Cette crise va également réinterroger notre rapport à l’espace et à la mobilité. D’un côté, cette expérience du confinement et du télétravail « massif » va définitivement faire évoluer les perceptions des entreprises comme des salariés sur les modes d’organisation du travail, et donc sa géographie. Je suis persuadé que cela va avoir des impacts sur le phénomène de métropolisation, mais aussi sur l’immobilier. Si le logement devient un lieu de travail, cela induira des inflexions à long terme dans la pensée architecturale et la conception. Nous aurons aussi à aller plus loin dans la direction de la « dé-spécialisation » de l’immobilier ; sortir du « tout logement » et du « tout tertiaire » pour aller davantage vers des formes hybrides et résilientes.

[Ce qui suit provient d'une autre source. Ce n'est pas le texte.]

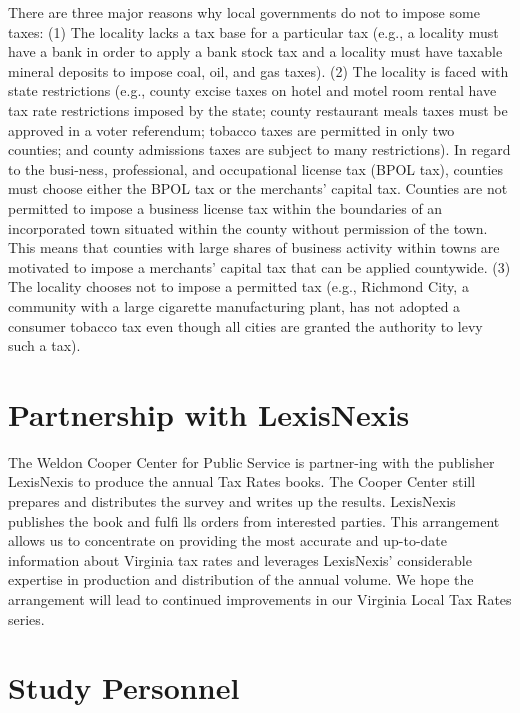 \documentclass[
]{book}
\begin{document}
There are three major reasons why local governments do not to impose some taxes: (1) The locality lacks a tax base for a particular tax (e.g., a locality must have a bank in order to apply a bank stock tax and a locality must have taxable mineral deposits to impose coal, oil, and gas taxes). (2) The locality is faced with state restrictions (e.g., county excise taxes on hotel and motel room rental have tax rate restrictions imposed by the state; county restaurant meals taxes must be approved in a voter referendum; tobacco taxes are permitted in only two counties; and county admissions taxes are subject to many restrictions). In regard to the busi-ness, professional, and occupational license tax (BPOL tax), counties must choose either the BPOL tax or the merchants' capital tax. Counties are not permitted to impose a business license tax within the boundaries of an incorporated town situated within the county without permission of the town. This means that counties with large shares of business activity within towns are motivated to impose a merchants' capital tax that can be applied countywide. (3) The locality chooses not to impose a permitted tax (e.g., Richmond City, a community with a large cigarette manufacturing plant, has not adopted a consumer tobacco tax even though all cities are granted the authority to levy such a tax).

\hypertarget{partnership-with-lexisnexis}{%
\section{Partnership with LexisNexis}\label{partnership-with-lexisnexis}}

The Weldon Cooper Center for Public Service is partner-ing with the publisher LexisNexis to produce the annual Tax Rates books. The Cooper Center still prepares and distributes the survey and writes up the results. LexisNexis publishes the book and fulfi lls orders from interested parties. This arrangement allows us to concentrate on providing the most accurate and up-to-date information about Virginia tax rates and leverages LexisNexis' considerable expertise in production and distribution of the annual volume. We hope the arrangement will lead to continued improvements in our Virginia Local Tax Rates series.

\hypertarget{study-personnel}{%
\section{Study Personnel}\label{study-personnel}}
\end{document}
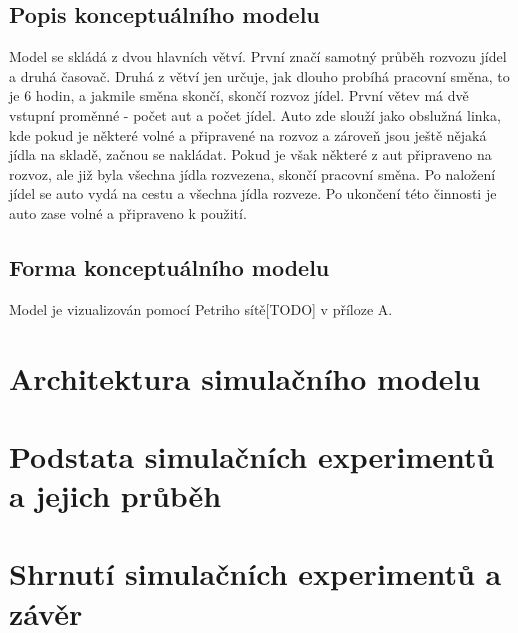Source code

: \documentclass[a4paper, 11pt]{article}
\begin{document}
	\subsection{Popis konceptuálního modelu}

	Model se skládá z dvou hlavních větví. První značí samotný průběh rozvozu jídel a druhá časovač. Druhá z větví jen určuje, jak dlouho probíhá pracovní směna, to je 6 hodin, a jakmile směna skončí, skončí rozvoz jídel. První větev má dvě vstupní proměnné - počet aut a počet jídel. Auto zde slouží jako obslužná linka, kde pokud je některé volné a připravené na rozvoz a zároveň jsou ještě nějaká jídla na skladě, začnou se nakládat. Pokud je však některé z aut připraveno na rozvoz, ale již byla všechna jídla rozvezena, skončí pracovní směna. Po naložení jídel se auto vydá na cestu a všechna jídla rozveze. Po ukončení této činnosti je auto zase volné a připraveno k použití.

	\subsection{Forma konceptuálního modelu}

	Model je vizualizován pomocí Petriho sítě[TODO] v příloze A.




	\section{Architektura simulačního modelu}



	\section{Podstata simulačních experimentů a jejich průběh}




	\section{Shrnutí simulačních experimentů a závěr}



	\clearpage
	
	\renewcommand{\refname}{Literatura}
	
\end{document}
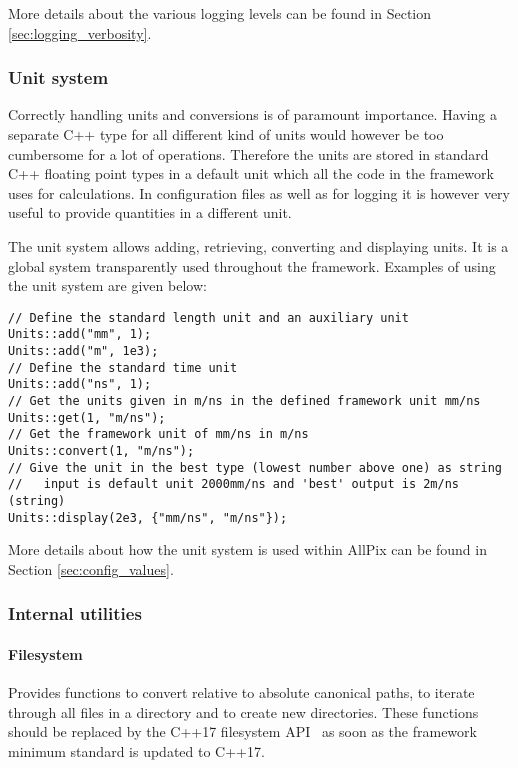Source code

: More details about the various logging levels can be found in Section \ref{sec:logging_verbosity}.

\subsubsection{Unit system}
\label{sec:unit_system}
Correctly handling units and conversions is of paramount importance. Having a separate C++ type for all different kind of units would however be too cumbersome for a lot of operations. Therefore the units are stored in standard C++ floating point types in a default unit which all the code in the framework uses for calculations. In configuration files as well as for logging it is however very useful to provide quantities in a different unit.

The unit system allows adding, retrieving, converting and displaying units. It is a global system transparently used throughout the framework. Examples of using the unit system are given below:
\begin{verbatim}
// Define the standard length unit and an auxiliary unit
Units::add("mm", 1); 
Units::add("m", 1e3); 
// Define the standard time unit
Units::add("ns", 1); 
// Get the units given in m/ns in the defined framework unit mm/ns
Units::get(1, "m/ns"); 
// Get the framework unit of mm/ns in m/ns 
Units::convert(1, "m/ns");
// Give the unit in the best type (lowest number above one) as string 
//   input is default unit 2000mm/ns and 'best' output is 2m/ns (string)
Units::display(2e3, {"mm/ns", "m/ns"}); 
\end{verbatim}

More details about how the unit system is used within AllPix can be found in Section \ref{sec:config_values}.

\subsubsection{Internal utilities}
\paragraph{Filesystem}
\label{sec:filesystem}
Provides functions to convert relative to absolute canonical paths, to iterate through all files in a directory and to create new directories. These functions should be replaced by the C++17 filesystem API~\cite{cppfilesystem} as soon as the framework minimum standard is updated to C++17.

Enfin, je m’interroge sur l’impact de cette crise sanitaire en matière de mobilité. Je ne suis pas sûr que notre expérience de distanciation sociale forcée nous incitera à remonter dans un bus ou un métro bondé le lendemain de la sortie de crise. Or nombre de politiques de métropolisation reposent sur une offre de transports publics très forte. Il sera probablement nécessaire de repenser cette approche de la mobilité, notamment vers des offres publiques de transport à la demande dont le modèle économique est rendu possible par l’automatisation des véhicules.